| SUPPLIED INFORMATION |
########

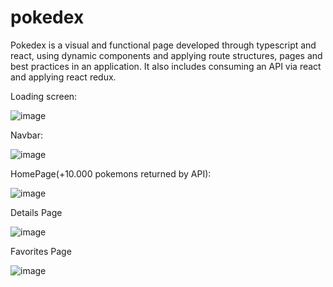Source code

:# pokedex
Pokedex is a visual and functional page developed through typescript and react, using dynamic components and applying route structures, pages and best practices in an application. It also includes consuming an API via react and applying react redux.


Loading screen:

![image](https://user-images.githubusercontent.com/109248116/198070936-a8cf996a-d82a-4209-9159-390df7dd19e0.png)


Navbar:

![image](https://user-images.githubusercontent.com/109248116/198071135-45fcc9b9-db94-4d4d-808f-fc1cd04fe6c3.png)


HomePage(+10.000 pokemons returned by API): 

![image](https://user-images.githubusercontent.com/109248116/198071230-07f6469d-4029-4afe-99a3-5dee63adda77.png)


Details Page

![image](https://user-images.githubusercontent.com/109248116/198071327-1d2b88a4-afb6-40dc-8c1b-27db8a7eaa9e.png)


Favorites Page

![image](https://user-images.githubusercontent.com/109248116/198071375-5ce9c917-8f02-4db8-b23c-848ada1eb7c6.png)
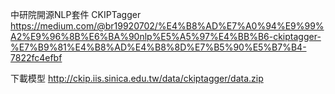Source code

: 中研院開源NLP套件 CKIPTagger
https://medium.com/@br19920702/%E4%B8%AD%E7%A0%94%E9%99%A2%E9%96%8B%E6%BA%90nlp%E5%A5%97%E4%BB%B6-ckiptagger-%E7%B9%81%E4%B8%AD%E4%B8%8D%E7%B5%90%E5%B7%B4-7822fc4efbf

下載模型
http://ckip.iis.sinica.edu.tw/data/ckiptagger/data.zip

########

| WHAT YOU WILL DO |
Show every line of the listing that includes the word "user".

| RESULT BELOW |
![image](https://user-images.githubusercontent.com/109248116/198070936-a8cf996a-d82a-4209-9159-390df7dd19e0.png)
![image](https://user-images.githubusercontent.com/109248116/198071135-45fcc9b9-db94-4d4d-808f-fc1cd04fe6c3.png)
![image](https://user-images.githubusercontent.com/109248116/198071230-07f6469d-4029-4afe-99a3-5dee63adda77.png)
![image](https://user-images.githubusercontent.com/109248116/198071327-1d2b88a4-afb6-40dc-8c1b-27db8a7eaa9e.png)
![image](https://user-images.githubusercontent.com/109248116/198071375-5ce9c917-8f02-4db8-b23c-848ada1eb7c6.png)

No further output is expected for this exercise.